Hard Choices
There is an understandable amount of hand-wringing in New York City these days, as the fate of the city’s financial industry remains unclear. It will persist, I think it’s safe to say, but it will be smaller and less lucrative than before, with implications for the city’s economy and for the financing of public services.
I think Mayor Bloomberg has been wise in being proactive about retaining former financial workers and in attempting to re-purpose them as entrepreneurs. But I think the city’s best bet over the long term is to use this crisis as an excuse to make some hard choices that have, until now, proven difficult to make. One obvious example is on the revenue side. While Wall Street was booming, it was easy to rely on the financial sector to pay for government spending, and this gave city politicians room to oppose things like congestion pricing in Manhattan. But as the MTA faces severe cutbacks now, that seems like an incredibly foolish decision.

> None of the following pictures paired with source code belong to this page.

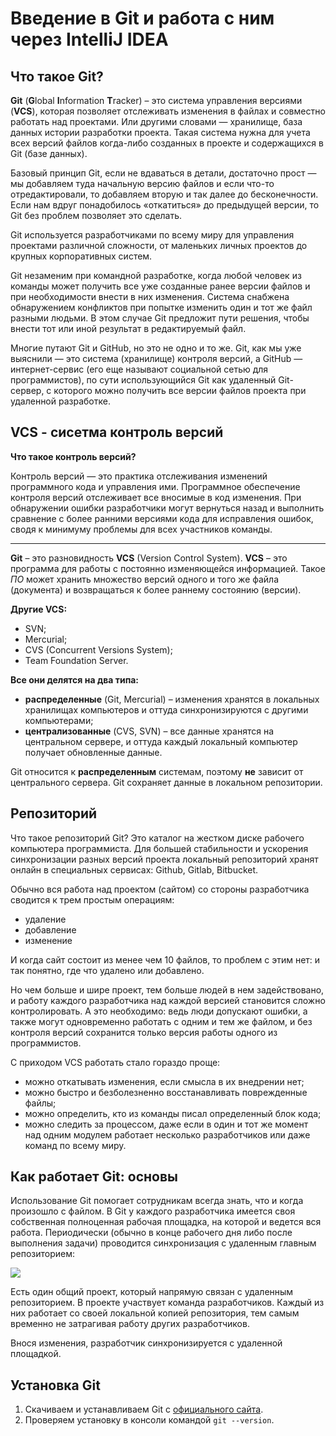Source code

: 
# Введение в Git и работа с ним через IntelliJ IDEA

## Что такое Git?

**Git** (**G**lobal **I**nformation **T**racker) – это система управления версиями (**VCS**), которая позволяет отслеживать
изменения в файлах и совместно работать над проектами. Или другими словами — хранилище, база данных истории разработки
проекта. Такая система нужна для учета всех версий файлов когда-либо созданных в проекте и содержащихся в Git (базе
данных).

Базовый принцип Git, если не вдаваться в детали, достаточно прост — мы добавляем туда начальную версию файлов и если
что-то отредактировали, то добавляем вторую и так далее до бесконечности. Если нам вдруг понадобилось «откатиться» до
предыдущей версии, то Git без проблем позволяет это сделать.

Git используется разработчиками по всему миру для управления проектами различной сложности, от маленьких личных проектов
до крупных корпоративных систем.

Git незаменим при командной разработке, когда любой человек из команды может получить все уже созданные ранее версии
файлов и при необходимости внести в них изменения. Система снабжена обнаружением конфликтов при попытке изменить один и
тот же файл разными людьми. В этом случае Git предложит пути решения, чтобы внести тот или иной результат в
редактируемый файл.

Многие путают Git и GitHub, но это не одно и то же. Git, как мы уже выяснили — это система (хранилище) контроля версий,
а GitHub — интернет-сервис (его еще называют социальной сетью для программистов), по сути использующийся Git как
удаленный Git-сервер, с которого можно получить все версии файлов проекта при удаленной разработке.

## VCS - сисетма контроль версий

**Что такое контроль версий?**

Контроль версий — это практика отслеживания изменений программного кода и управления ими. Программное обеспечение
контроля версий отслеживает все вносимые в код изменения.
При обнаружении ошибки разработчики могут вернуться назад и выполнить сравнение с более ранними версиями кода для
исправления ошибок, сводя к минимуму проблемы для всех участников команды.

___

**Git** – это разновидность **VCS** (Version Control System). **VCS** – это программа для работы с постоянно
изменяющейся информацией. Такое _ПО_ может хранить множество версий одного и того же файла (документа) и возвращаться к
более раннему состоянию (версии).

**Другие VCS:**

* SVN;
* Mercurial;
* CVS (Concurrent Versions System);
* Team Foundation Server.

**Все они делятся на два типа:**

* **распределенные** (Git, Mercurial) – изменения хранятся в локальных хранилищах компьютеров и оттуда синхронизируются
  с другими компьютерами;
* **централизованные** (CVS, SVN) – все данные хранятся на центральном сервере, и оттуда каждый локальный компьютер
  получает обновленные данные.

Git относится к **распределенным** системам, поэтому **не** зависит от центрального сервера. Git сохраняет данные в
локальном репозитории.

## Репозиторий

Что такое репозиторий Git?
Это каталог на жестком диске рабочего компьютера программиста. Для большей стабильности и ускорения синхронизации разных
версий проекта локальный репозиторий хранят онлайн в специальных сервисах: Github, Gitlab, Bitbucket.

Обычно вся работа над проектом (сайтом) со стороны разработчика сводится к трем простым операциям:

* удаление
* добавление
* изменение

И когда сайт состоит из менее чем 10 файлов, то проблем с этим нет: и так понятно, где что удалено или добавлено.

Но чем больше и шире проект, тем больше людей в нем задействовано, и работу каждого разработчика над каждой версией
становится сложно контролировать. А это необходимо: ведь люди допускают ошибки, а также могут одновременно работать с
одним и тем же файлом, и без контроля версий сохранится только версия работы одного из программистов.

С приходом VCS работать стало гораздо проще:

* можно откатывать изменения, если смысла в их внедрении нет;
* можно быстро и безболезненно восстанавливать поврежденные файлы;
* можно определить, кто из команды писал определенный блок кода;
* можно следить за процессом, даже если в один и тот же момент над одним модулем работает несколько разработчиков или
  даже команд по всему миру.

## Как работает Git: основы

Использование Git помогает сотрудникам всегда знать, что и когда произошло с файлом. В Git у каждого разработчика
имеется своя собственная полноценная рабочая площадка, на которой и ведется вся работа.
Периодически (обычно в конце рабочего дня либо после выполнения задачи) проводится синхронизация с удаленным главным
репозиторием:

<img src="https://github.com/ait-tr/cohort37.2/blob/main/linux_git/lesson_01/2c50a2b0f9f45871478ce777ccf85b45.png?raw=true"/>

Есть один общий проект, который напрямую связан с удаленным репозиторием. В проекте участвует команда разработчиков.
Каждый из них работает со своей локальной копией репозитория, тем самым временно не затрагивая работу других
разработчиков.

Внося изменения, разработчик синхронизируется с удаленной площадкой.

## Установка Git

1. Скачиваем и устанавливаем Git с [официального сайта](https://git-scm.com/).
2. Проверяем установку в консоли командой `git --version`.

New York can do basic things to improve transportation in the city that will also shore up the budget; congestion pricing and performance parking are the obvious examples. Those are politically tricky things to get done, but with Wall Street in deep recession, the city can’t afford to ignore things that would improve life in the city and raise revenue.
New York should also come to grips with the fact that high real estate prices may have cost it some economic vitality. The expense of homes and business space no doubt led to a loss of talent to other metropolitan areas. It’s difficult to take a professional risk when one has to work all out to pay the rent.
In one sense, then, the crisis creates a direct opportunity for the city. Assuming that basic public services can be maintained, the decline of real estate prices in New York could help new industries to flourish. It’s impossible to overstate the advantages the city has available in terms of talent and institutions. But New York leaders should learn from their heavy dependence on Wall Street, the wealth of which crowded out other industries — an unbalanced income distribution is risky for a city. To prevent this from happening in the future, New York needs to focus on affordable housing, and should work to make it easier to build a lot of new housing. It should also stay focused on services that make middle-class city life possible: good public schools, good public transit, good public safety, and good public amenities, like parks and museums.
But New York is just one small (geographically) city. If it manages to foster a diverse economy and maintain good public services, real estate prices will simply rise again as demand grows. In the end, there has to be a national effort to build better, to do public services better, and to fund those services better. The nation became too dependent on uneven growth in wealth. That’s not going to cut it in the future, and so it’s important to use the crisis as an excuse to make some difficult decisions.
February 23rd, 2009 at 2:10 pm
I didn’t see this coming to a redistributive conclusion. I don’t mind, but I didn’t think that’s where you were going.
February 23rd, 2009 at 2:33 pm
What business has been prevented from thriving due to Wall Street?